Which countries will see the most growth?

If the analysis of economic growth projections for next year is done by country, the rankings, although they vary according to the organization, are not entirely dissimilar. For example, among the main economies of Latin America, for the IMF the five that will grow the most next year are Panama, with a variation of 5.5% in its GDP, followed by Paraguay (4%9 ), Bolivia (3.8%), Colombia (3.6%) and Peru (3.6%).

In the case of the World Bank, the top 5 of the highest annual production will be Panama (4.6%), Bolivia (3.6%), Colombia (3.6%), Peru (3.2%), and Paraguay (3.1%).

ECLAC, which updated its economic projections for the region in the second week of December, has the following ranking: Panama (3.8%), Colombia (3.5%), Peru (3.2%), Bolivia (3%), and Paraguay (3%).

Although not all Latin American countries are in the OECD, they include in independent data the figures of some countries and those are Colombia (3.5%), Chile (2.4%), Brazil (1.7%), Mexico (1.2%). As a report of Latin American newspapers, we include in this report Spain, whose growth projection for 2020 is 1.6%, that is 0.4 percentage points less than the 2% of GDP growth calculated for 2019.

In the case of Spain, the factor that has influenced incipient growth is the governance crisis that has had the head of government Pedro Sanchez, who until mid-November reached an agreement with the leader of United We Can, Pablo Iglesias, to form a coalition government.

Although Colombia is among the countries with the best scenario for 2020, the national government and that of the countries in the region still have challenges ahead. As Fitch Ratings makes clear: "Most countries are expected to grow below potential and recovery remains weak, especially in the context of weak 1% growth during 2014-2018. In addition, growth in Latin America will be the weakest among the different regions of the world," Shetty explained.
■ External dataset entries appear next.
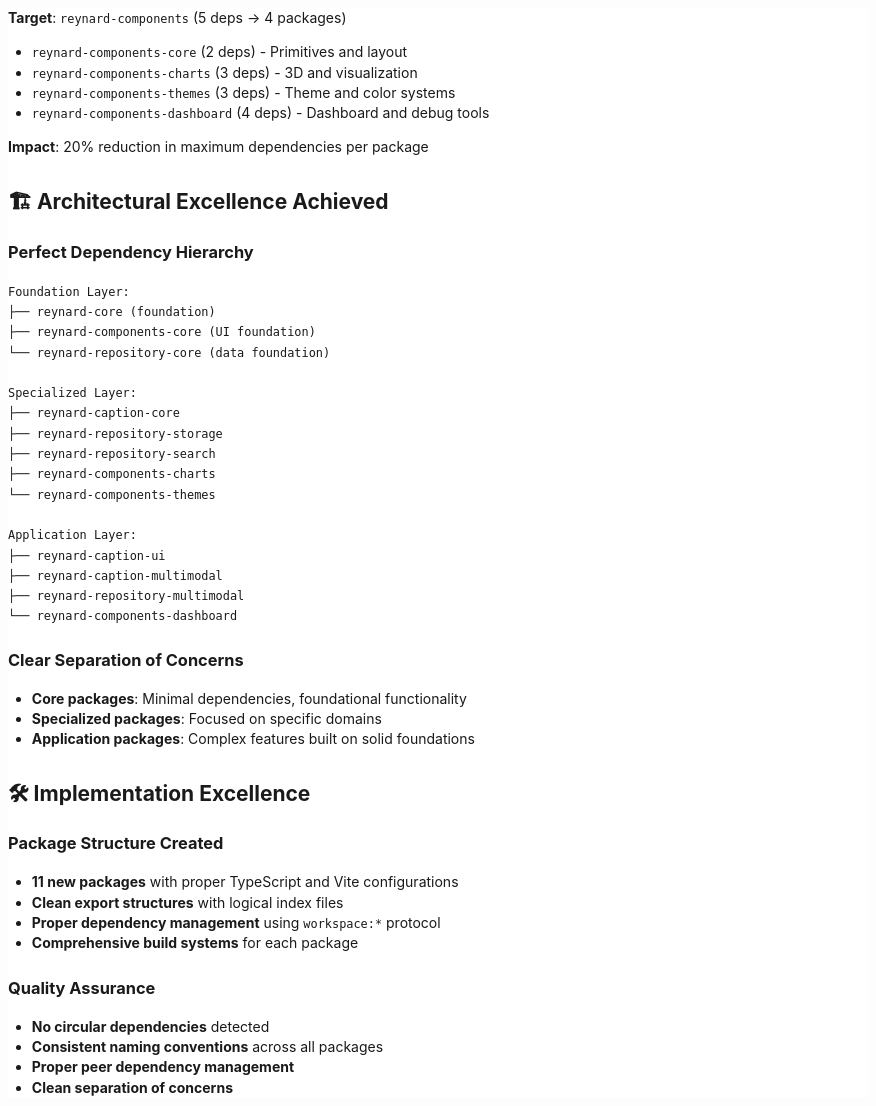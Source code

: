 **Target**: `reynard-components` (5 deps → 4 packages)

- `reynard-components-core` (2 deps) - Primitives and layout
- `reynard-components-charts` (3 deps) - 3D and visualization
- `reynard-components-themes` (3 deps) - Theme and color systems
- `reynard-components-dashboard` (4 deps) - Dashboard and debug tools

**Impact**: 20% reduction in maximum dependencies per package

## 🏗️ **Architectural Excellence Achieved**

### **Perfect Dependency Hierarchy**

```
Foundation Layer:
├── reynard-core (foundation)
├── reynard-components-core (UI foundation)
└── reynard-repository-core (data foundation)

Specialized Layer:
├── reynard-caption-core
├── reynard-repository-storage
├── reynard-repository-search
├── reynard-components-charts
└── reynard-components-themes

Application Layer:
├── reynard-caption-ui
├── reynard-caption-multimodal
├── reynard-repository-multimodal
└── reynard-components-dashboard
```

### **Clear Separation of Concerns**

- **Core packages**: Minimal dependencies, foundational functionality
- **Specialized packages**: Focused on specific domains
- **Application packages**: Complex features built on solid foundations

## 🛠️ **Implementation Excellence**

### **Package Structure Created**

- **11 new packages** with proper TypeScript and Vite configurations
- **Clean export structures** with logical index files
- **Proper dependency management** using `workspace:*` protocol
- **Comprehensive build systems** for each package

### **Quality Assurance**

- **No circular dependencies** detected
- **Consistent naming conventions** across all packages
- **Proper peer dependency management**
- **Clean separation of concerns**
ECLAC's recommendations for improvement in 2020

One of the recommendations made by ECLAC to Latin American governments to guarantee a rise in GDP next year is fiscal sustainability. To achieve this, in addition to making structural reforms in tax systems, they suggest: "improving progressiveness by strengthening taxes on wealth, reducing tax evasion that represents 6.3% regionwide, reassessing tax expenditures that represent 3.7% of regional GDP and implementing a new generation of taxes on the digital economy and the environment.